→ **Task statement**
What lines of the material below hold the string "则应说预流者起如是心"? Copy them out.

→ **Dataset entries**
· · · ·

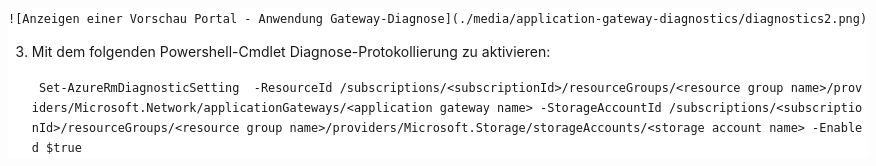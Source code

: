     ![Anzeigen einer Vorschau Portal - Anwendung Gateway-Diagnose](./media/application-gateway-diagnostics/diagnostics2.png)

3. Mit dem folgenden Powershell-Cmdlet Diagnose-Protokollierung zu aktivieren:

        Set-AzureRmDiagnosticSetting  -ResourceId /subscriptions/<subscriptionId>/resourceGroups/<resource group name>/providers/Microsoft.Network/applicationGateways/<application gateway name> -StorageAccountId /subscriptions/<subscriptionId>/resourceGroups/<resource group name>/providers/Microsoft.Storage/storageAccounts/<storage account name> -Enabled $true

· · · ·

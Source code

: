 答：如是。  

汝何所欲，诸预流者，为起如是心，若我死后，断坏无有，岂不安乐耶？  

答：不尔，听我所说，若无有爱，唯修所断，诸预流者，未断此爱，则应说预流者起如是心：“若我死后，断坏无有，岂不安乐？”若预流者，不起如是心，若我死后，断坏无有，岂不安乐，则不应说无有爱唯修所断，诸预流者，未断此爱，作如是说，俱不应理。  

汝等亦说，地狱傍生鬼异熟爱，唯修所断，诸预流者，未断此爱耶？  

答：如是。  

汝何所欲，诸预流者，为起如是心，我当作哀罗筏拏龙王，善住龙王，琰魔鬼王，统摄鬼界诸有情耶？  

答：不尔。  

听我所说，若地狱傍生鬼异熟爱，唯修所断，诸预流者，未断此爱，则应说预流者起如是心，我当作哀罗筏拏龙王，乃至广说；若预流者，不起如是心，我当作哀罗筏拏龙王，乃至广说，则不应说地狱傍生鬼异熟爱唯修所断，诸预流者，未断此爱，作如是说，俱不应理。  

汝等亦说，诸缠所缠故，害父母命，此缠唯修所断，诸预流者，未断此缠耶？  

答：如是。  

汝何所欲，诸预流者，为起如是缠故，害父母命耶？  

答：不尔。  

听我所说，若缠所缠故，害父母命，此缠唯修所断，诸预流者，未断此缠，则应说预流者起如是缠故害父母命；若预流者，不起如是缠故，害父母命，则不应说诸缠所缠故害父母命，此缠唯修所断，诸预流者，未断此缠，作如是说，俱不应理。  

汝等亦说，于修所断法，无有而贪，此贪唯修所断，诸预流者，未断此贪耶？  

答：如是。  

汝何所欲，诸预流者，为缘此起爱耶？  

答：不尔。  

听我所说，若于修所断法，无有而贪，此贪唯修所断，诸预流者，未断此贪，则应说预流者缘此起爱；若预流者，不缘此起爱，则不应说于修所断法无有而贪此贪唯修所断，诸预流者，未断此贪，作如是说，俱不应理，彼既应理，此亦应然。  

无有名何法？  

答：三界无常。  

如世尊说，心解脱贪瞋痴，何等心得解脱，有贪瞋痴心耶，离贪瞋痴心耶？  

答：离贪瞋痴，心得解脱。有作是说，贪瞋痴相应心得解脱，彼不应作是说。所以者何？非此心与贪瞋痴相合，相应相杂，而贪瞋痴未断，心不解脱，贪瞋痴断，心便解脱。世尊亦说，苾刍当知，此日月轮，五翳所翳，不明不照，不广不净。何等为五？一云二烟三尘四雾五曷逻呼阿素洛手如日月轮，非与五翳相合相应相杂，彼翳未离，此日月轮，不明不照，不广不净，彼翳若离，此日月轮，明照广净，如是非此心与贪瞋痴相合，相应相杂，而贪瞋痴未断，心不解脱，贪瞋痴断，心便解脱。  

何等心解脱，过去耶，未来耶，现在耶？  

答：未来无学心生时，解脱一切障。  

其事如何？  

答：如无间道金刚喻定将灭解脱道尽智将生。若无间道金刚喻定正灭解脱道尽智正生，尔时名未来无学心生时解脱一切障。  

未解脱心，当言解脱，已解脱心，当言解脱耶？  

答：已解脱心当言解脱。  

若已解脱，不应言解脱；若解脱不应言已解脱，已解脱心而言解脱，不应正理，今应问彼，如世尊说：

· · · ·

→ **Answer to the exercise**
答：不尔，听我所说，若无有爱，唯修所断，诸预流者，未断此爱，则应说预流者起如是心：“若我死后，断坏无有，岂不安乐？”若预流者，不起如是心，若我死后，断坏无有，岂不安乐，则不应说无有爱唯修所断，诸预流者，未断此爱，作如是说，俱不应理。  
听我所说，若地狱傍生鬼异熟爱，唯修所断，诸预流者，未断此爱，则应说预流者起如是心，我当作哀罗筏拏龙王，乃至广说；若预流者，不起如是心，我当作哀罗筏拏龙王，乃至广说，则不应说地狱傍生鬼异熟爱唯修所断，诸预流者，未断此爱，作如是说，俱不应理。  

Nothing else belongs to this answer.